Di tengah kesibukannya sebagai petani, sebagian besar masyarakat Tutub Ngisor tetap mempunyai semangat dan antusiasme tinggi dalam melakukan ekspresi seni melalui perkumpulan yang didirikan dan dihidupi bersama. Wadah kesenian tersebut diberi nama Padepokan Tjipta Boedaja (Cipto Budaya) yang didirikan oleh Romo Yoso Sudarmo, sesepuh Tutub Ngisor pada kisaran tahun 1937.

Bagi masyarakat Dusun Tutub Ngisor, seni menjadi suatu bagian yang tak terpisahkan dari aktivitas kehidupan sehari-hari. Bahkan di masa-masa yang sangat sulit sekalipun, ketika situasi perekonomian tidak memungkinkan, mereka tetap bersemangat untuk berkesenian. Dalam keyakinan mereka, kesenian sudah menjadikan roh dalam kehidupannya yang tak mungkin memudar walaupun sudah mengalami alih genarasi. 

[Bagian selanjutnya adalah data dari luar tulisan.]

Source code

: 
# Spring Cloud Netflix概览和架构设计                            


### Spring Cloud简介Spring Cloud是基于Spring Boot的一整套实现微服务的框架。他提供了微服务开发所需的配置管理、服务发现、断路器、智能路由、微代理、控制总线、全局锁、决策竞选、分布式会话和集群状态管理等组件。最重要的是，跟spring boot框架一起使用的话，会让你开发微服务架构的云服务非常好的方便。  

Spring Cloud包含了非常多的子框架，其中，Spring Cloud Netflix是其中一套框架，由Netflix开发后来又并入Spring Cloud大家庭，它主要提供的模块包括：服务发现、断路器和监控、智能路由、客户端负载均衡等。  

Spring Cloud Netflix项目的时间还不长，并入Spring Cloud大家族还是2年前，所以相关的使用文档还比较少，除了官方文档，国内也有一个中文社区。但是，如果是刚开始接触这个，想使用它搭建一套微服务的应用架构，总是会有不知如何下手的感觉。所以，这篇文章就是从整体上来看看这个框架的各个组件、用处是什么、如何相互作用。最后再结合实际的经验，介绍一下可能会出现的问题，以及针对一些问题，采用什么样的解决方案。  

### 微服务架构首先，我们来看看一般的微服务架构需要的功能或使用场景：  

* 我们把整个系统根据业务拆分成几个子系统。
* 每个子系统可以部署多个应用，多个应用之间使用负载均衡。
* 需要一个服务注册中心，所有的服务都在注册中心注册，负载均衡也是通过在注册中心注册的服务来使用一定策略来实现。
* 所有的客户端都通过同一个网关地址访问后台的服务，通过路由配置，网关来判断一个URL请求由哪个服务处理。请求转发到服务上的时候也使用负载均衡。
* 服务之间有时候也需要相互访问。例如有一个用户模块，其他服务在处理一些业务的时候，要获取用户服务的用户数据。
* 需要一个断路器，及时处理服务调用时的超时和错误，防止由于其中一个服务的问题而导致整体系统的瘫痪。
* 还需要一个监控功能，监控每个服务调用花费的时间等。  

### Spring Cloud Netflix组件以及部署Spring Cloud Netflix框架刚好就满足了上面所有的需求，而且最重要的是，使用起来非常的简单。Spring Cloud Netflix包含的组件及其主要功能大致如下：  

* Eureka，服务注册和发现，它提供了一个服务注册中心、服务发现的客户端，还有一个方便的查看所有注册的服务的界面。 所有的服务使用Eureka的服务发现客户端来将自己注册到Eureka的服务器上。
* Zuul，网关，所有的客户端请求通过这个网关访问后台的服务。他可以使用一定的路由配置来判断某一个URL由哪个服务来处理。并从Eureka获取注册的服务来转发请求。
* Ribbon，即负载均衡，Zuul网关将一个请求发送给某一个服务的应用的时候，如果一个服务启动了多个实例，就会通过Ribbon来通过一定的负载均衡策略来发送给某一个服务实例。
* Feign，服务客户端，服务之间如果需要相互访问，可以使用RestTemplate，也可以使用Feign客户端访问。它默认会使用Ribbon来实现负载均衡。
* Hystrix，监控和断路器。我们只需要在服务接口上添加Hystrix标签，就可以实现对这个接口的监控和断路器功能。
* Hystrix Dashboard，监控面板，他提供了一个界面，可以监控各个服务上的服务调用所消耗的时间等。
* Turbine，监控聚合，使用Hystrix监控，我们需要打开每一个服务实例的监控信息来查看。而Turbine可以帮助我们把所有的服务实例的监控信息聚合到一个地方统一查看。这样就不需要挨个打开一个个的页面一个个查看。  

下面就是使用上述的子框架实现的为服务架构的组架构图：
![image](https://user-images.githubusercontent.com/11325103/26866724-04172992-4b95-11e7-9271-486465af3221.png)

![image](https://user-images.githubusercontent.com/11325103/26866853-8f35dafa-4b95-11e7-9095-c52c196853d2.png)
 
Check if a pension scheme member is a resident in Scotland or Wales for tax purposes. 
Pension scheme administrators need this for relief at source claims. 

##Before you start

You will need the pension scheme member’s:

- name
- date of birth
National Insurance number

Berbagai jenis seni pertunjukan etnik tradisional seperti Wayang Orang, Wayang Topeng, Wayang Kulit, Ketoprak, dan bermacam kesenian lapangan tumbuh berkembang dan berakar pada kampung agraris Dusun Tutup Ngisor. Kesenian lapangan seperti Kuda Lumping atau Reyog, Dayakan, Topeng Grasak, dan sejenisnya hidup berdampingan dengan kesenian panggung. 

Tujuan dan harapan 

Berbagai jenis kesenian yang lahir, hidup, dan berkembang di Dusun Tutup Ngisor memiliki fungsi yang diemban sesuai dengan kepentingan komunitas penyangganya. Kesenian bisa berperan sebagai pranata sosial, sistem nilai, norma, sistem kepercayaan, maupun elemen perekat solidaritas sosial.
 
Adapun komunitas Dusun Tutub Ngisor menggelar kesenian etnik tradisional dengan tujuan dan harapan sebagai parameter dalam menjalani hidupnya. Pertama, sebagai sedekah bumi untuk alam pertanian yang dipersembahkan kepada Dewi Sri atau Dewi Kesuburan. Aktivitas kesenian komunitas Tutup Ngisor dalam mendukung kegiatan ritual secara berkesinambungan ini, pentas dilakukan setidaknya empat kali dalam setahun, yaitu bulan Suro, Maulud Nabi, Idul Fitri, dan Kemerdekaan Republik Indonesia setiap tanggal 17 Agustus. Dari keempat pargelaran wajib itu, pelaksanaan gelar seni di tanggal 15 Suro dilaksanakan secara besar-besaran. 

Kedua, keberlanjutan ajaran Romo Yoso Sudarmo yang secara tersirat menegaskan bahwa hidup itu jangan pernah sekalipun meninggalkan seni. Ajaran itu mengukuhkan komunitas Tutup Ngisor senantiasa menempatkan kesenian sebagai suatu ritus yang agung. Mereka semakin meyakini bahwa hidup ini untuk seni, bukan kesenian untuk hidup. Ajaran ini menjelma dan secara praksis dilakukan secara turun temurun oleh generasi trah Romo Yoso dalam menggeluti kesenian. 

Ketiga, kemauan maupun hasrat yang kuat untuk tetap melestarikan seni dan tradisi budaya Jawa. Kesenian tradisional yang berkembang di Dusun Tutup Ngisor juga berfungsi untuk  menjaga cagar budaya seni budaya seni pertunjukan etnis kampung agraris. Dengan berpegang pada prinsip ini, mereka tidak serakah mengeksploitasi kesenian sebagai sumber kehidupan dan tempat mencari nafkah.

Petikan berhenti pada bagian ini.